Amazon Kinesis, the company’s new data streaming analytics platform, is now in public beta. It allows developers to build real-time apps without managing the complexity of multiple clusters. But though it has been heralded as a new type of real-time app platform, it also has some drawbacks that have emerged since its launch at AWS Re:Invent.
AWS Kinesis streams thousands of data streams on a per-second basis. It allows developers to pull any amount of data, from any number of sources, scaling up and down as needed. The power of the platform comes with its capability to process data in a world where sensors are transmitting information in any number of ways, said Amazon CTO Werner Vogels at At AWS Re:Invent. Vogels made the point that there will be an increasing use of sensors to record data. With Kinesis, builders could look at the data and determine the best time to pour the concrete in the foundation.
Kinesis works across multiple availability zones, which is also replicated for high availability. The service shards the data into streams with each handling 1,000 write transactions and up to 20 read transactions.
Here’s a video primer about the new Kinesis service last week made by Bernard Golden, a senior director of cloud management enterprise solutions at Dell.
AWS is positioning Kinesis as an alternative to Hadoop, which has traditionally used batch processing of data to do analysis. But that only tells part of the story. Hadoop has a diverse ecosystem behind it with new pieces such as Yarn, which provides the real-time processing capability and sets the stage for building real-time apps.

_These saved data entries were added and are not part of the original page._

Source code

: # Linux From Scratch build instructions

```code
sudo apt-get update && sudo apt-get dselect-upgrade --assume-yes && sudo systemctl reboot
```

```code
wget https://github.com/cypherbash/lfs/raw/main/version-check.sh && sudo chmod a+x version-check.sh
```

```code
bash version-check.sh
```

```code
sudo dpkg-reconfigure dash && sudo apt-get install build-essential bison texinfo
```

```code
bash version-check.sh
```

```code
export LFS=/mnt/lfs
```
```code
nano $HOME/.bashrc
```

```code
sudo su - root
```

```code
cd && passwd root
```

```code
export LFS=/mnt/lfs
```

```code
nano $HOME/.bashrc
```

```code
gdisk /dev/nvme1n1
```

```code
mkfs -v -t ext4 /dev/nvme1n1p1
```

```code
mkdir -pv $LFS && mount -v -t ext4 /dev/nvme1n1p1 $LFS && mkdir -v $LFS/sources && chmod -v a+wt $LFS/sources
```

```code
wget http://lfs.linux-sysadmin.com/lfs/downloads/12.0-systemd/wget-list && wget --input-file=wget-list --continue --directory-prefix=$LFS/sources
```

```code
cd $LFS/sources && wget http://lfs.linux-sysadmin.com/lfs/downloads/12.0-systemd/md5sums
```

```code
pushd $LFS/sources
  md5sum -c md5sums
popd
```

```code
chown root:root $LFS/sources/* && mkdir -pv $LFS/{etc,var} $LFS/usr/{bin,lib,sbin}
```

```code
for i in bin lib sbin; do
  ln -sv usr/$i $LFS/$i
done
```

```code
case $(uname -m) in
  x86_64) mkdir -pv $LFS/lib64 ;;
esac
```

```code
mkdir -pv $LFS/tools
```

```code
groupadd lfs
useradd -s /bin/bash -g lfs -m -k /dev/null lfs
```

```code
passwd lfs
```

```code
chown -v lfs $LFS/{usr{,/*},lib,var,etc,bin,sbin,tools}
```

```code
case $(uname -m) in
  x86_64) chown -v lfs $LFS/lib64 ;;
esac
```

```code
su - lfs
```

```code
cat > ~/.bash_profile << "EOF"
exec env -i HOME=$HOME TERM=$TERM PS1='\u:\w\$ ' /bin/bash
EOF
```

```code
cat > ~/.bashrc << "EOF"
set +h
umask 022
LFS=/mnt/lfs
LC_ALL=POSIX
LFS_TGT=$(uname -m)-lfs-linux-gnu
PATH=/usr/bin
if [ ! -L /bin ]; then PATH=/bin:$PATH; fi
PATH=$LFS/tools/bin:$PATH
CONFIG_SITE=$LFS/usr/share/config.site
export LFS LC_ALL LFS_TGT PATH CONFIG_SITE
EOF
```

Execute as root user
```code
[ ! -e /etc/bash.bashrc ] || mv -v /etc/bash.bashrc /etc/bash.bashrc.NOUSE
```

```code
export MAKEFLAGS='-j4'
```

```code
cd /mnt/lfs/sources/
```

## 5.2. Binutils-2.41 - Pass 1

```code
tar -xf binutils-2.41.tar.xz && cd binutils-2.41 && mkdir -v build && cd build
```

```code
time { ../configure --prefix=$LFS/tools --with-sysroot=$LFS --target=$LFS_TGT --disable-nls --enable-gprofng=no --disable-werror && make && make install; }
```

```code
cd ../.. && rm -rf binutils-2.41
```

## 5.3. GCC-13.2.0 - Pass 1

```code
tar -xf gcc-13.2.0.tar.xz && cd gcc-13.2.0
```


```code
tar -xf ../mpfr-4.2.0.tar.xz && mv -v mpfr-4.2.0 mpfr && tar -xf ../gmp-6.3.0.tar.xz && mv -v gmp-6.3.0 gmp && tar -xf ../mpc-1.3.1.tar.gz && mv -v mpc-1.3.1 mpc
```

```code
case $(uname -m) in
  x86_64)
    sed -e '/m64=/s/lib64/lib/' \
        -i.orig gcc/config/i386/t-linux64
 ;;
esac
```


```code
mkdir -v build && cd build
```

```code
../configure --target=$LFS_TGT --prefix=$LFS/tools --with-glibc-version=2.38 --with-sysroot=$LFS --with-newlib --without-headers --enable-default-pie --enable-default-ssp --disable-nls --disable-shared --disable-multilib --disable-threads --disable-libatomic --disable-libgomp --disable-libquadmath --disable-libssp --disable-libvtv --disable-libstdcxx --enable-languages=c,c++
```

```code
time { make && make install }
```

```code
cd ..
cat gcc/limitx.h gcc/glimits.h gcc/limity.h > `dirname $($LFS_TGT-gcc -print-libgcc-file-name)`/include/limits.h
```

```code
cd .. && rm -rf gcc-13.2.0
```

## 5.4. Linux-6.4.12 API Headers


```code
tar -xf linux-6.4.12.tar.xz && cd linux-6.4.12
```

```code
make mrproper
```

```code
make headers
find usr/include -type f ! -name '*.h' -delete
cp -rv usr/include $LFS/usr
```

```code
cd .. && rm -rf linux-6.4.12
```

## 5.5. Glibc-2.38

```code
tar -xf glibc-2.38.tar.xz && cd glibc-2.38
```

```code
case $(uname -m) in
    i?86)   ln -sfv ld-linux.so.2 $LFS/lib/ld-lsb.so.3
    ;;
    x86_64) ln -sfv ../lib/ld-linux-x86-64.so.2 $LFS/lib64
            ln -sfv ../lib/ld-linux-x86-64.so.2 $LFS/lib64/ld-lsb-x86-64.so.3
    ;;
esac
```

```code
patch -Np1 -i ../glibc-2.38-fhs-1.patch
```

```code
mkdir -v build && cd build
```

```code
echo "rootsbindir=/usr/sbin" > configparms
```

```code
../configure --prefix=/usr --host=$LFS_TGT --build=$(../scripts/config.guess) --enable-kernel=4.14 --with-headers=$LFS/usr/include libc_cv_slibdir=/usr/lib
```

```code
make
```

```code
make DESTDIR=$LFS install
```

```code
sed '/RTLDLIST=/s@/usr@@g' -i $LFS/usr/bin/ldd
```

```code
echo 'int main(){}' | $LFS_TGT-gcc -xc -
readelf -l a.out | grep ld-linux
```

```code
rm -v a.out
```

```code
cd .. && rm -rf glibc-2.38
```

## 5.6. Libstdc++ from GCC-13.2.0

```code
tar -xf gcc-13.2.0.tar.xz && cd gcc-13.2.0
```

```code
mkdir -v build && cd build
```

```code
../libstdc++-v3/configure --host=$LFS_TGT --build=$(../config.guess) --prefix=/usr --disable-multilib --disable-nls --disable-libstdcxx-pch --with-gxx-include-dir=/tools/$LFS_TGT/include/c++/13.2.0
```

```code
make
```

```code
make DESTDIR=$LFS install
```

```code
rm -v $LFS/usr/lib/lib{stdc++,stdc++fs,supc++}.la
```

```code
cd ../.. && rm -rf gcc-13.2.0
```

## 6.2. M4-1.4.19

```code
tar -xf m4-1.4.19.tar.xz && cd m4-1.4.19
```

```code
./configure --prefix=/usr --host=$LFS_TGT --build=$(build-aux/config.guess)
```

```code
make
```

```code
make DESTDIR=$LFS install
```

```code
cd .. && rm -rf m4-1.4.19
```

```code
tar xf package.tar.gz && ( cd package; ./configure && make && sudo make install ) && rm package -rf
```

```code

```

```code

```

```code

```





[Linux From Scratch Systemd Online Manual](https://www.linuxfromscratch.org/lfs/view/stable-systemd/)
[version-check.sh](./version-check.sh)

In his tests, Worley found that Kinesis is elastic and able to scale automatically based on the load, which takes away some of the complexity of managing EC2 clusters. If it works as advertised, he writes, it will greatly simplify cluster operations over what is done with a Storm setup.
AWS has a lower barrier to entry compared to Hadoop batch processing, Worley writes. But overall, Kinesis is not built for complex data stream integrations.
The downside, though, is that every Kinesis application consists of just one procedure, so you can’t do complex stream processing like can be done with Storm unless you connect together multiple Kinesis applications. Naturally, I have some concerns about this.
Kinesis does mark a new era in the analytics world with its data streaming capability. But AWS is not the first on the scene and by no means necessarily the leader. There are a growing list of options from the open-source community that are viable alternatives to AWS and its proprietary infrastructure.